Family bonds among all members and generations are regularly renewed at family gatherings – joint vacations, retreats at one of family’s plantations, and weddings and other celebrations that take place in the family’s ancestral village.
“We recently had two weddings in our village within a month of each other,” says Vellayan, beaming – one of the grooms was his son. “Everyone in the family, even distant relatives living outside the country, come from everywhere and it’s an extraordinary bonding experience.”
Like that 1989 birthday party for Vellayan’s father, they are the kinds of celebrations that produce more family photographs, depicting more family members, more generations and – in a way that is worth a thousand words – the spirit that holds them all together.
The interview with A Vellayan in Chennai was conducted by Neeraj Sagar, Egon Zehnder, Bangalore, and Rajeev Vasudeva (right), Egon Zehnder, New Delhi.
A Vellayan
In 2009 A Vellayan became Executive Chairman of The Murugappa Group, representing a passing of the torch to the fourth generation in the family business. With more than 25 years of industrial experience managing diverse businesses, he has said that the turning point in his career came when he moved from the engineering side of the business to the Group’s fertilizer business, a sector considered unattractive at the time. Pursuing an aggressive M&A strategy, he grew the fertilizer business to become number one in the region. He is the Chairman of EID Parry (India) Limited and Coromandel International Ltd. He is also on the board of Indian Overseas Bank and Kanoria Chemicals Ltd. And he has served as a Director of the Export-Import Bank of India. Before being named Executive Chairman, he served as Vice Chairman of the Board of The Murugappa Group.

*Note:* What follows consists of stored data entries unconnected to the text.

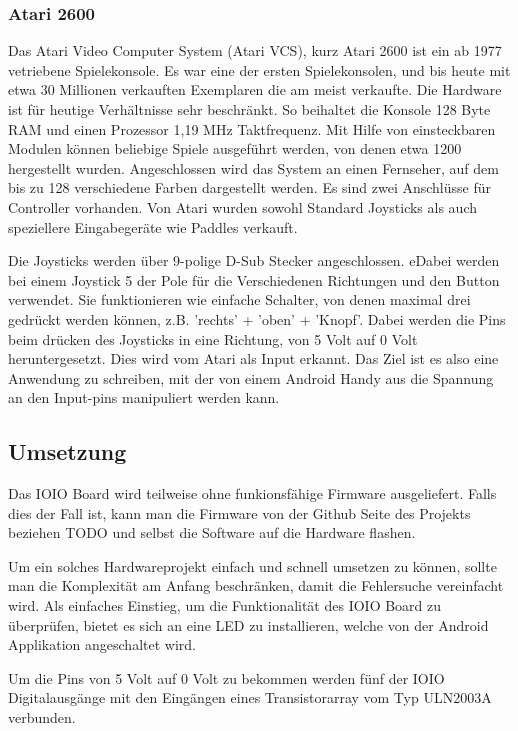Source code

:\documentclass[12pt,journal,compsoc]{IEEEtran}
\begin{document}
\subsubsection{Atari 2600}
Das Atari Video Computer System (Atari VCS), kurz Atari 2600 ist ein ab 1977 vetriebene Spielekonsole. 
Es war eine der ersten Spielekonsolen, und bis heute mit etwa 30 Millionen verkauften Exemplaren die am meist verkaufte.
Die Hardware ist für heutige Verhältnisse sehr beschränkt. 
So beihaltet die Konsole 128 Byte RAM und einen Prozessor 1,19 MHz Taktfrequenz.
Mit Hilfe von einsteckbaren Modulen können beliebige Spiele ausgeführt werden, von denen etwa 1200 hergestellt wurden.
Angeschlossen wird das System an einen Fernseher, auf dem bis zu 128 verschiedene Farben dargestellt werden.
Es sind zwei Anschlüsse für Controller vorhanden. Von Atari wurden sowohl Standard Joysticks als auch speziellere Eingabegeräte wie Paddles verkauft.

Die Joysticks werden über 9-polige D-Sub Stecker angeschlossen.
eDabei werden bei einem Joystick 5 der Pole für die Verschiedenen Richtungen und den Button verwendet.
Sie funktionieren wie einfache Schalter, von denen maximal drei gedrückt werden können, z.B. 'rechts' + 'oben' + 'Knopf'.
Dabei werden die Pins beim drücken des Joysticks in eine Richtung, von 5 Volt auf 0 Volt heruntergesetzt. 
Dies wird vom Atari als Input erkannt.
Das Ziel ist es also eine Anwendung zu schreiben, mit der von einem Android Handy aus die Spannung an den Input-pins manipuliert werden kann.

\subsection{Umsetzung}
Das IOIO Board wird teilweise ohne funkionsfähige Firmware ausgeliefert. Falls dies der Fall ist, kann man die Firmware von der Github Seite des Projekts beziehen TODO und selbst die Software auf die Hardware flashen.

Um ein solches Hardwareprojekt einfach und schnell umsetzen zu können, sollte man die Komplexität am Anfang beschränken, damit die Fehlersuche vereinfacht wird.
Als einfaches Einstieg, um die Funktionalität des IOIO Board zu überprüfen, bietet es sich an eine LED zu installieren, welche von der Android Applikation angeschaltet wird.

Um die Pins von 5 Volt auf 0 Volt zu bekommen werden fünf der IOIO Digitalausgänge mit den Eingängen eines Transistorarray vom Typ ULN2003A verbunden.
\end{document}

THE COMPANY THE MURUGAPPA GROUP
Headquartered in Chennai (Madras), The Murugappa Group is one of India’s leading business conglomerates, with 29 businesses and manufacturing facilities spread across 13 states in India. Its origins as a family business lie in an enterprise founded in the 1900s by Dewan Bahadur, the great-grand-father of current Executive Chairman A Vellayan. Now a market leader in such diverse areas as engineering, abrasives, finance, general insurance, cycles, sugar, farm inputs, fertilizers, and nutraceuticals, the company has more than 32,000 employees. The Group has forged strong joint venture alliances with leading international companies like Mitsui Sumitomo, Foskor, Cargill and Groupe Chimique Tunisien and become one of the fastest-growing diversified business houses in India.